Elio Gaspari, O Globo
Dezoito de setembro de 1944: Roma estava sob controle das tropas americanas, Mussolini já havia sido passado nas armas. No Palácio da Justiça, o ex-prefeito da cidade esperava a audiência do processo que respondia por ter entregue aos alemães uma lista de 50 presos para completar a lista de 330 italianos que seriam executados em represália a um atentado em que a Resistência matara 33 soldados alemães. No prédio, como testemunha, estava Donato Carretta, diretor da prisão de Regina Coeli, de onde saíram muitos dos presos. Uma mulher reconheceu-o e gritou: “Assassino, você entregou meu filho aos alemães”.

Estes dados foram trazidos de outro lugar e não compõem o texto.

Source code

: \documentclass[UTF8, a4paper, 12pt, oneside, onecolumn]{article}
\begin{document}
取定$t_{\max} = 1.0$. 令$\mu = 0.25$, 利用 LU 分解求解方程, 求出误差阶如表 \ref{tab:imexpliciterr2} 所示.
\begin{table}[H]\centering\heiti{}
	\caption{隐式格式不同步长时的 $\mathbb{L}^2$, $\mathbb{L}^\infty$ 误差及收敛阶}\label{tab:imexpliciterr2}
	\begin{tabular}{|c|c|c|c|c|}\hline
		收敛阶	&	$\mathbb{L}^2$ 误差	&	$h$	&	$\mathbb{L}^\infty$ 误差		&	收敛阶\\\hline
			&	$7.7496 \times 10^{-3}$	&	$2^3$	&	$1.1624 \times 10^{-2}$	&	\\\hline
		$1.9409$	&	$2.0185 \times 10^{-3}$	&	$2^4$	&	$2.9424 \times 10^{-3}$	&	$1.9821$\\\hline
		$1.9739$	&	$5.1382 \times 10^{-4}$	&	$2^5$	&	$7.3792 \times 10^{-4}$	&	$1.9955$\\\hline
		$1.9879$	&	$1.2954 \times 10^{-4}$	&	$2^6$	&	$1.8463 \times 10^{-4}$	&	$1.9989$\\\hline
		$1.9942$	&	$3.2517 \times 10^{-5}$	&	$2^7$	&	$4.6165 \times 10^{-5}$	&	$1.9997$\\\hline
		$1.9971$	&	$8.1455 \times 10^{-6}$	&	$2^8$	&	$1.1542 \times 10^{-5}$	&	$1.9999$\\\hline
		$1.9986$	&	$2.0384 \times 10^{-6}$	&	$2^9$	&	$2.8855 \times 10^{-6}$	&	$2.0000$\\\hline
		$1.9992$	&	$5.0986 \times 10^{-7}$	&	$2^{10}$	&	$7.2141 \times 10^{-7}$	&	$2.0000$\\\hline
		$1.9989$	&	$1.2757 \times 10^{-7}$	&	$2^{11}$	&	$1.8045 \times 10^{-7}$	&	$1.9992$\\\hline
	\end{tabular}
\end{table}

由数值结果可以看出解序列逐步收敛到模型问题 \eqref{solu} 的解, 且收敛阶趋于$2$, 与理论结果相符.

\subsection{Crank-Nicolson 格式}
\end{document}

Ele começou a apanhar no tribunal. Levaram-no para a rua e pediram que um motorneiro passasse com o bonde por cima dele. O homem recusou-se. Chamaram-no de fascista, mostrou sua carteirinha do Partido Comunista e foi em frente.

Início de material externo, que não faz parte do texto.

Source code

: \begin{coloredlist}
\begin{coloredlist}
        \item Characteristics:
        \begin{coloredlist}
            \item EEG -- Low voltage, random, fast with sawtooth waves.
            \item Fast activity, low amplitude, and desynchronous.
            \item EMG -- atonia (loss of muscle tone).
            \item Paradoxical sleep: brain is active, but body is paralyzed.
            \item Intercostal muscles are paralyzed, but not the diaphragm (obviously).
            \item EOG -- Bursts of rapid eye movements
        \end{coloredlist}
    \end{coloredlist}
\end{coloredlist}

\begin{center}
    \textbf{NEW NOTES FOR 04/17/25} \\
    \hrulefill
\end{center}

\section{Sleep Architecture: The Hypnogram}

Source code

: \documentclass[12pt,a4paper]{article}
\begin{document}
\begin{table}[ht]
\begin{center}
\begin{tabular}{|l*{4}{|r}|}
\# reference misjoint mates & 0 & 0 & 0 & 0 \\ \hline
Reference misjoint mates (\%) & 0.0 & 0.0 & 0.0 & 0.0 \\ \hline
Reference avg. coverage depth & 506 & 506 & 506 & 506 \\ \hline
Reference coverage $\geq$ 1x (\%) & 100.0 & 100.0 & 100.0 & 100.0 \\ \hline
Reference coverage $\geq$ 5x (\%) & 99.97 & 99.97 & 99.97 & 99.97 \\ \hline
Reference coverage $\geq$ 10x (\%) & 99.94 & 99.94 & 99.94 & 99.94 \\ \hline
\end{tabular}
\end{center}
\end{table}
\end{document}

Mataram Carretta a pauladas e penduraram seu corpo da porta da prisão que dirigira. Seu linchamento lavou a alma de muita gente. Havia sete mil pessoas na cena. Quem foi o culpado? O outro.
Novembro de 1944: Carretta foi inocentado da cumplicidade com os crimes alemães. Em sua defesa apresentaram-se três presos cuja fuga ele facilitara: Giuseppe Saragat e Sandro Pertini (que viriam a presidir a Itália), bem como o líder socialista Pietro Nenni.
Linchamentos deixam lembranças amargas. Lula diz que presenciou o de um empresário do ABC que atirara num trabalhador. Quando narrou o episódio, foi econômico nas palavras. Eles são disparados por dois sentimentos. O primeiro, selvagem, é o da justiça com as próprias mãos. O segundo é produto de uma racionalização que, trocada em miúdos, cabe num simples “bem feito”.
Essa modalidade aplica-se não só para casos de violência física, mas até mesmo para tolerar constrangimentos humilhantes. Por exemplo: obrigar o caixão de João Goulart a seguir, sem paradas, de Uruguaiana até São Borja. Ou ainda: manter o ex-deputado José Genoíno durante três dias em regime fechado.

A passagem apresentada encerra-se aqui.